## TASK OBJECTIVE:
Exact copies of the lines from the line containing "Saya menyatakan isi" through the last line of the entries below are the whole answer.

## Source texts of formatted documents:
━━━━━━━━━━━━━━━━

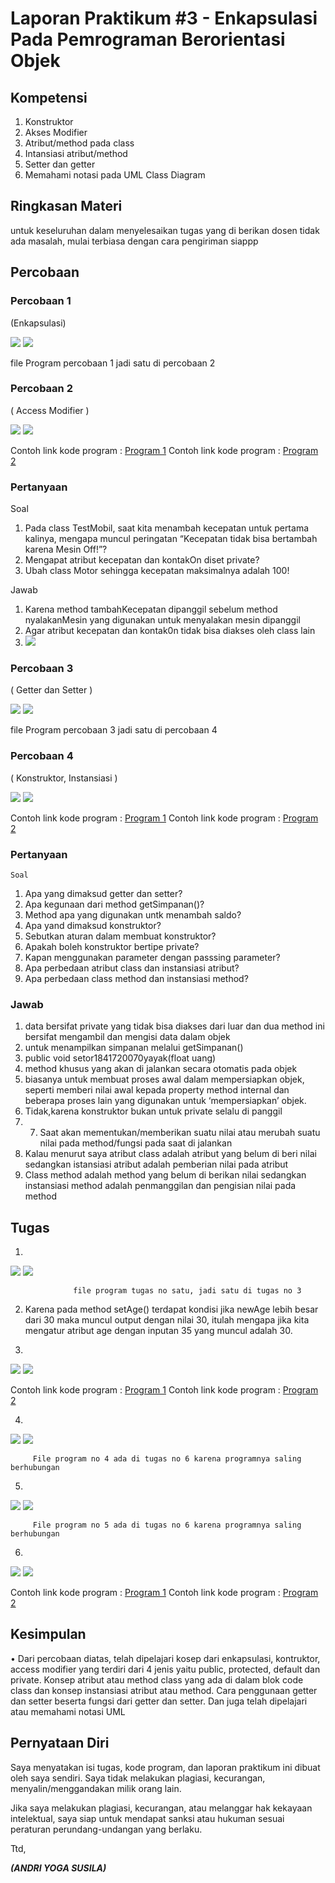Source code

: # Laporan Praktikum #3 - Enkapsulasi Pada Pemrograman Berorientasi Objek 
## Kompetensi

1. Konstruktor
2. Akses Modifier
3. Atribut/method pada class
4. Intansiasi atribut/method 
5. Setter dan getter
6. Memahami notasi pada UML Class Diagram 



## Ringkasan Materi

untuk keseluruhan dalam menyelesaikan tugas yang di berikan dosen tidak ada masalah, mulai terbiasa dengan cara pengiriman siappp

## Percobaan

### Percobaan 1

 (Enkapsulasi)


![](img/praktikum1.png)
![](img/praktikum1hasil.png)

file Program percobaan 1 jadi satu di percobaan 2


### Percobaan 2

( Access Modifier )

![](img/praktikum2.png)
![](img/praktikum2hasil.png)

Contoh link kode program : [Program 1](../../src/3_Enkapsulasi/Motor1841720157Andri.java)
Contoh link kode program : [Program 2](../../src/3_Enkapsulasi/MotorDemo1841720157Andri.java)

### Pertanyaan
Soal

1. Pada class TestMobil, saat kita menambah kecepatan untuk pertama kalinya, mengapa
muncul peringatan “Kecepatan tidak bisa bertambah karena Mesin Off!”?  
2. Mengapat atribut kecepatan dan kontakOn diset private?  
3. Ubah class Motor sehingga kecepatan maksimalnya adalah 100!

Jawab
1. Karena method tambahKecepatan dipanggil sebelum method nyalakanMesin yang digunakan untuk menyalakan mesin dipanggil
2. Agar atribut kecepatan dan kontak0n tidak bisa diakses oleh class lain
3. ![](img/pertanyaan3.png)


### Percobaan 3

( Getter dan Setter )

![](img/praktikum3.png)
![](img/praktikum3hasil.png)


file Program percobaan 3 jadi satu di percobaan 4

### Percobaan 4
( Konstruktor, Instansiasi )




![](img/praktikum4hasil.png)
![](img/praktikum4hasil2.png)

Contoh link kode program : [Program 1](../../src/3_Enkapsulasi/Anggota1841720157Andri.java)
Contoh link kode program : [Program 2](../../src/3_Enkapsulasi/KoperasiDemo.java)


### Pertanyaan
    Soal
1. Apa yang dimaksud getter dan setter?
2. Apa kegunaan dari method getSimpanan()?
3. Method apa yang digunakan untk menambah saldo?
4. Apa yand dimaksud konstruktor?
5. Sebutkan aturan dalam membuat konstruktor?
6. Apakah boleh konstruktor bertipe private?
7. Kapan menggunakan parameter dengan passsing parameter?
8. Apa perbedaan atribut class dan instansiasi atribut?
9. Apa perbedaan class method dan instansiasi method?
    
### Jawab

1. data bersifat private yang tidak bisa diakses dari luar dan dua method ini bersifat mengambil dan mengisi data dalam objek
2. untuk menampilkan simpanan melalui getSimpanan()
3. public void setor1841720070yayak(float uang)
4. method khusus yang akan di jalankan secara otomatis pada objek
5.  biasanya untuk membuat proses awal dalam mempersiapkan objek, seperti memberi nilai awal kepada property method internal dan beberapa proses lain yang digunakan untuk ‘mempersiapkan’ objek.
6. Tidak,karena konstruktor bukan untuk private selalu di panggil
7. 7.	Saat akan mementukan/memberikan suatu nilai atau merubah suatu nilai pada method/fungsi pada saat di jalankan
8. Kalau menurut saya atribut class adalah atribut yang belum di beri nilai sedangkan istansiasi atribut adalah pemberian nilai pada atribut
9. Class method adalah method yang belum di berikan nilai sedangkan instansiasi method adalah penmanggilan dan pengisian nilai pada method

## Tugas
 

1. 
![](img/tugas1.png)
![](img/tugas1hasil.png)

                  file program tugas no satu, jadi satu di tugas no 3

2. Karena pada method setAge() terdapat kondisi jika newAge lebih besar dari 30 maka muncul output dengan nilai 30, itulah mengapa jika kita mengatur atribut age dengan inputan 35 yang muncul adalah 30.


3. 
![](img/tugas3.png)
   ![](img/tugas3hasil.png)

Contoh link kode program : [Program 1](../../src/3_Enkapsulasi/EncapDemo.java)
Contoh link kode program : [Program 2](../../src/3_Enkapsulasi/EncapTest.java)


4. 
 ![](img/tugas4.png)
   ![](img/tugas4hasil.png)
     
         File program no 4 ada di tugas no 6 karena programnya saling berhubungan
5. 
 ![](img/tugas5.png)
   ![](img/tugas5hasil.png)

         File program no 5 ada di tugas no 6 karena programnya saling berhubungan

6. 
 ![](img/tugas6.png)
   ![](img/tugas6hasil.png)

Contoh link kode program : [Program 1](../../src/3_Enkapsulasi/Anggota.java)
Contoh link kode program : [Program 2](../../src/3_Enkapsulasi/TestKoperasi.java)


## Kesimpulan

•	Dari percobaan diatas, telah dipelajari kosep dari enkapsulasi, kontruktor, access modifier yang
terdiri dari 4 jenis yaitu public, protected, default dan private. Konsep atribut atau method class
yang ada di dalam blok code class dan konsep instansiasi atribut atau method. Cara penggunaan
getter dan setter beserta fungsi dari getter dan setter. Dan juga telah dipelajari atau memahami
notasi UML



## Pernyataan Diri

Saya menyatakan isi tugas, kode program, dan laporan praktikum ini dibuat oleh saya sendiri. Saya tidak melakukan plagiasi, kecurangan, menyalin/menggandakan milik orang lain.

Jika saya melakukan plagiasi, kecurangan, atau melanggar hak kekayaan intelektual, saya siap untuk mendapat sanksi atau hukuman sesuai peraturan perundang-undangan yang berlaku.

Ttd,

***(ANDRI YOGA SUSILA)***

━━━━━━━━━━━━━━━━

## SOLUTION TO THIS PROBLEM:
Saya menyatakan isi tugas, kode program, dan laporan praktikum ini dibuat oleh saya sendiri. Saya tidak melakukan plagiasi, kecurangan, menyalin/menggandakan milik orang lain.

Jika saya melakukan plagiasi, kecurangan, atau melanggar hak kekayaan intelektual, saya siap untuk mendapat sanksi atau hukuman sesuai peraturan perundang-undangan yang berlaku.

Ttd,

***(ANDRI YOGA SUSILA)***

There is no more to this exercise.